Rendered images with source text
* * * *

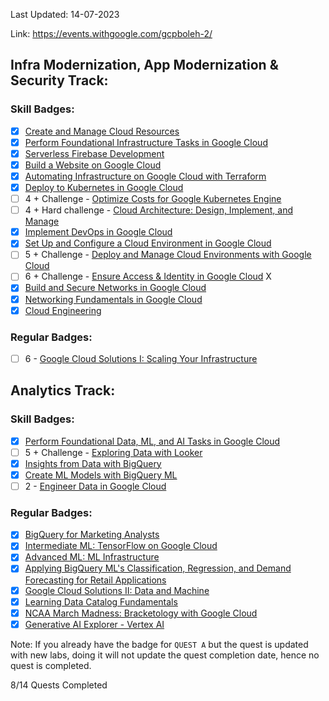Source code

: Last Updated: 14-07-2023

Link: https://events.withgoogle.com/gcpboleh-2/

## Infra Modernization, App Modernization & Security Track:
### Skill Badges:
- [x] [Create and Manage Cloud Resources](https://www.cloudskillsboost.google/quests/120)
- [x] [Perform Foundational Infrastructure Tasks in Google Cloud](https://www.cloudskillsboost.google/quests/118)
- [x] [Serverless Firebase Development](https://www.cloudskillsboost.google/quests/153)
- [x] [Build a Website on Google Cloud](https://www.cloudskillsboost.google/quests/115)
- [x] [Automating Infrastructure on Google Cloud with Terraform](https://www.cloudskillsboost.google/quests/159)
- [x] [Deploy to Kubernetes in Google Cloud](https://www.cloudskillsboost.google/quests/116)
- [ ] 4 + Challenge - [Optimize Costs for Google Kubernetes Engine](https://www.cloudskillsboost.google/quests/157)
- [ ] 4 + Hard challenge - [Cloud Architecture: Design, Implement, and Manage](https://www.cloudskillsboost.google/quests/124)
- [x] [Implement DevOps in Google Cloud](https://www.cloudskillsboost.google/quests/141)
- [x] [Set Up and Configure a Cloud Environment in Google Cloud](https://www.cloudskillsboost.google/quests/119)
- [ ] 5 + Challenge - [Deploy and Manage Cloud Environments with Google Cloud](https://www.cloudskillsboost.google/quests/121)
- [ ] 6 + Challenge - [Ensure Access & Identity in Google Cloud](https://www.cloudskillsboost.google/quests/150) X
- [x] [Build and Secure Networks in Google Cloud](https://www.cloudskillsboost.google/quests/128)
- [x] [Networking Fundamentals in Google Cloud](https://www.cloudskillsboost.google/quests/31)
- [x] [Cloud Engineering](https://www.cloudskillsboost.google/quests/66)

### Regular Badges:
- [ ] 6 - [Google Cloud Solutions I: Scaling Your Infrastructure](https://www.cloudskillsboost.google/quests/36)

## Analytics Track:
### Skill Badges:
- [x] [Perform Foundational Data, ML, and AI Tasks in Google Cloud](https://www.cloudskillsboost.google/quests/117)
- [ ] 5 + Challenge - [Exploring Data with Looker](https://www.cloudskillsboost.google/quests/165)
- [x] [Insights from Data with BigQuery](https://www.cloudskillsboost.google/quests/123)
- [x] [Create ML Models with BigQuery ML](https://www.cloudskillsboost.google/quests/146)
- [ ] 2 - [Engineer Data in Google Cloud](https://www.cloudskillsboost.google/quests/132)

### Regular Badges:
- [x] [BigQuery for Marketing Analysts](https://www.cloudskillsboost.google/quests/70)
- [x] [Intermediate ML: TensorFlow on Google Cloud](https://www.cloudskillsboost.google/quests/83)
- [x] [Advanced ML: ML Infrastructure](https://www.cloudskillsboost.google/quests/162)
- [x] [Applying BigQuery ML's Classification, Regression, and Demand Forecasting for Retail Applications](https://www.cloudskillsboost.google/quests/162)
- [x] [Google Cloud Solutions II: Data and Machine](https://www.cloudskillsboost.google/quests/38)
- [x] [Learning Data Catalog Fundamentals](https://www.cloudskillsboost.google/quests/134)
- [x] [NCAA March Madness: Bracketology with Google Cloud](https://www.cloudskillsboost.google/quests/58)
- [x] [Generative AI Explorer - Vertex AI](https://www.cloudskillsboost.google/quests/299)

Note: If you already have the badge for `QUEST A` but the quest is updated with new labs, doing it will not update the quest completion date, hence no quest is completed.

8/14 Quests Completed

* * * *

# Exercise instructions
Transcribe the entries above word for word, but leave every picture out of your copy.

# Output of the exercise
Source code

: Last Updated: 14-07-2023

Link: https://events.withgoogle.com/gcpboleh-2/

## Infra Modernization, App Modernization & Security Track:
### Skill Badges:
- [x] [Create and Manage Cloud Resources](https://www.cloudskillsboost.google/quests/120)
- [x] [Perform Foundational Infrastructure Tasks in Google Cloud](https://www.cloudskillsboost.google/quests/118)
- [x] [Serverless Firebase Development](https://www.cloudskillsboost.google/quests/153)
- [x] [Build a Website on Google Cloud](https://www.cloudskillsboost.google/quests/115)
- [x] [Automating Infrastructure on Google Cloud with Terraform](https://www.cloudskillsboost.google/quests/159)
- [x] [Deploy to Kubernetes in Google Cloud](https://www.cloudskillsboost.google/quests/116)
- [ ] 4 + Challenge - [Optimize Costs for Google Kubernetes Engine](https://www.cloudskillsboost.google/quests/157)
- [ ] 4 + Hard challenge - [Cloud Architecture: Design, Implement, and Manage](https://www.cloudskillsboost.google/quests/124)
- [x] [Implement DevOps in Google Cloud](https://www.cloudskillsboost.google/quests/141)
- [x] [Set Up and Configure a Cloud Environment in Google Cloud](https://www.cloudskillsboost.google/quests/119)
- [ ] 5 + Challenge - [Deploy and Manage Cloud Environments with Google Cloud](https://www.cloudskillsboost.google/quests/121)
- [ ] 6 + Challenge - [Ensure Access & Identity in Google Cloud](https://www.cloudskillsboost.google/quests/150) X
- [x] [Build and Secure Networks in Google Cloud](https://www.cloudskillsboost.google/quests/128)
- [x] [Networking Fundamentals in Google Cloud](https://www.cloudskillsboost.google/quests/31)
- [x] [Cloud Engineering](https://www.cloudskillsboost.google/quests/66)

### Regular Badges:
- [ ] 6 - [Google Cloud Solutions I: Scaling Your Infrastructure](https://www.cloudskillsboost.google/quests/36)

## Analytics Track:
### Skill Badges:
- [x] [Perform Foundational Data, ML, and AI Tasks in Google Cloud](https://www.cloudskillsboost.google/quests/117)
- [ ] 5 + Challenge - [Exploring Data with Looker](https://www.cloudskillsboost.google/quests/165)
- [x] [Insights from Data with BigQuery](https://www.cloudskillsboost.google/quests/123)
- [x] [Create ML Models with BigQuery ML](https://www.cloudskillsboost.google/quests/146)
- [ ] 2 - [Engineer Data in Google Cloud](https://www.cloudskillsboost.google/quests/132)

### Regular Badges:
- [x] [BigQuery for Marketing Analysts](https://www.cloudskillsboost.google/quests/70)
- [x] [Intermediate ML: TensorFlow on Google Cloud](https://www.cloudskillsboost.google/quests/83)
- [x] [Advanced ML: ML Infrastructure](https://www.cloudskillsboost.google/quests/162)
- [x] [Applying BigQuery ML's Classification, Regression, and Demand Forecasting for Retail Applications](https://www.cloudskillsboost.google/quests/162)
- [x] [Google Cloud Solutions II: Data and Machine](https://www.cloudskillsboost.google/quests/38)
- [x] [Learning Data Catalog Fundamentals](https://www.cloudskillsboost.google/quests/134)
- [x] [NCAA March Madness: Bracketology with Google Cloud](https://www.cloudskillsboost.google/quests/58)
- [x] [Generative AI Explorer - Vertex AI](https://www.cloudskillsboost.google/quests/299)

Note: If you already have the badge for `QUEST A` but the quest is updated with new labs, doing it will not update the quest completion date, hence no quest is completed.

8/14 Quests Completed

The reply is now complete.